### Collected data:
-=-=-

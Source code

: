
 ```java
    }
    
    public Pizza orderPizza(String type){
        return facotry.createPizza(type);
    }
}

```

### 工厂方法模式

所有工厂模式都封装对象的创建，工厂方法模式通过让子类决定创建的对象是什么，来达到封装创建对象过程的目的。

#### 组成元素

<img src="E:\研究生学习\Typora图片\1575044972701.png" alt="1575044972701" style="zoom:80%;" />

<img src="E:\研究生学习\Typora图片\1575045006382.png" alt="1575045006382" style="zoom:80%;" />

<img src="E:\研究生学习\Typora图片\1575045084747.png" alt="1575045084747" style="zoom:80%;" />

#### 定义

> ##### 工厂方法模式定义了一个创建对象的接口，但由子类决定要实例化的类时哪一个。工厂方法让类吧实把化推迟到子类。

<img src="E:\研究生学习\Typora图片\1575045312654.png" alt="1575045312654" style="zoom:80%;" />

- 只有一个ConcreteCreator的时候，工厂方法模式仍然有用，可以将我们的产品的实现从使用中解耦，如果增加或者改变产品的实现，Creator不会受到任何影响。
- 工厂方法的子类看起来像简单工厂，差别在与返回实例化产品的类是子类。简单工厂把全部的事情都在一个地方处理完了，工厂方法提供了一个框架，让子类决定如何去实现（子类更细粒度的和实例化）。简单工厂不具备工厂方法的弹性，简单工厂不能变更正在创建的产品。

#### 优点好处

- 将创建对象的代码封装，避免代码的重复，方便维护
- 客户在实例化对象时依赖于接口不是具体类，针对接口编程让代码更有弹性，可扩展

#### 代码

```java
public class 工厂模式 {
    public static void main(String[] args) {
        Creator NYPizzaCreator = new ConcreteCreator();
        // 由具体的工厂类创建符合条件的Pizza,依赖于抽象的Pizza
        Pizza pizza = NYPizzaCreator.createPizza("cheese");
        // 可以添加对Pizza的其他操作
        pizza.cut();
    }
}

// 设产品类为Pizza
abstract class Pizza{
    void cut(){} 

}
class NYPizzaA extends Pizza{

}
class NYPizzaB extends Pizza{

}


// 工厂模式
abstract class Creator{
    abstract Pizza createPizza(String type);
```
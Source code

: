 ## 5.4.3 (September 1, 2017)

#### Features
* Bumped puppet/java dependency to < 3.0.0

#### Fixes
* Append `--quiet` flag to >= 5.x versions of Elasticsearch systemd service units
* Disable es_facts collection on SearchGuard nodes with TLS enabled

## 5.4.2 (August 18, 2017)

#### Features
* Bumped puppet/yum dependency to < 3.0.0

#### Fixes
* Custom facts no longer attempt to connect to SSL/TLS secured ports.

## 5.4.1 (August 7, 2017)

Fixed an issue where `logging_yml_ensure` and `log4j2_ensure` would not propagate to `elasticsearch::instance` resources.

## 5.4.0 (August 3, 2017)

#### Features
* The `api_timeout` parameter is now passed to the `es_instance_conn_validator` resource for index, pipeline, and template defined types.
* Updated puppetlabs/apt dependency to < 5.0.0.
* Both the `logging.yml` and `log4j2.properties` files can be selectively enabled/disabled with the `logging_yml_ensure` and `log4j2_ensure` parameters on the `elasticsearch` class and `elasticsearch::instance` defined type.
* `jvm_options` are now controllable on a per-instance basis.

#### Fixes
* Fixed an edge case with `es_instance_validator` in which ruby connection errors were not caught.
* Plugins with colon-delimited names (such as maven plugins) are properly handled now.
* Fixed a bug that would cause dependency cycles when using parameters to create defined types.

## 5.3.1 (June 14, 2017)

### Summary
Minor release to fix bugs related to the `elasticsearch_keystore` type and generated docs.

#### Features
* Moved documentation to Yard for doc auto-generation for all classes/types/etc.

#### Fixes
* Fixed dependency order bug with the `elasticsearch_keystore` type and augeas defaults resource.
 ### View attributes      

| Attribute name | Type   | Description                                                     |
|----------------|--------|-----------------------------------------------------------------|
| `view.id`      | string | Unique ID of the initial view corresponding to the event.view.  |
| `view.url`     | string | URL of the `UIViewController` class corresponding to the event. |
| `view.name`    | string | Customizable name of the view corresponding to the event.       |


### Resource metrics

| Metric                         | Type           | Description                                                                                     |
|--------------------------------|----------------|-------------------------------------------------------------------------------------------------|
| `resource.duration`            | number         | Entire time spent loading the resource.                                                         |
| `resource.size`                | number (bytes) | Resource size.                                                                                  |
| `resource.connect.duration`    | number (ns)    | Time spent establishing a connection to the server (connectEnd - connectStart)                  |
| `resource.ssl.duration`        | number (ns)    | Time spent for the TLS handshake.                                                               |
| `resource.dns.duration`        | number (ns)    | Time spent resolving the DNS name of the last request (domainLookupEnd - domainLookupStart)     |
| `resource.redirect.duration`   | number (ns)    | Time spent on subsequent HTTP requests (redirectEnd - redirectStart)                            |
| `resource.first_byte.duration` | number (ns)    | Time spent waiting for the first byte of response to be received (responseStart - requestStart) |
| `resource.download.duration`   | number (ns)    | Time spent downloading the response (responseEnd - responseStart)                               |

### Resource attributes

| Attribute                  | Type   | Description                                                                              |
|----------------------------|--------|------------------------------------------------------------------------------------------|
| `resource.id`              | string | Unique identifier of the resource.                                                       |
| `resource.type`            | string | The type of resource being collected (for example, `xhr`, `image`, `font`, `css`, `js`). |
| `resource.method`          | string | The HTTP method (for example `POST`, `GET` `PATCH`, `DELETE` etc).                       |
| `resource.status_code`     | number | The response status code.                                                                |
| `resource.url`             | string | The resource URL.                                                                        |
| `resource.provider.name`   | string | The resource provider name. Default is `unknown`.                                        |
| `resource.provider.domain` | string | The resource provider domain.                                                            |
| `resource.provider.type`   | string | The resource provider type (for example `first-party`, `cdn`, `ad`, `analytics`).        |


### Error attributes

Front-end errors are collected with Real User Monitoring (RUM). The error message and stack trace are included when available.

-=-=-

### Directions for this task:
Within the data above, find the lines that contain the word "first" and copy each of them.

### Exercise response:
| `resource.first_byte.duration` | number (ns)    | Time spent waiting for the first byte of response to be received (responseStart - requestStart) |
| `resource.provider.type`   | string | The resource provider type (for example `first-party`, `cdn`, `ad`, `analytics`).        |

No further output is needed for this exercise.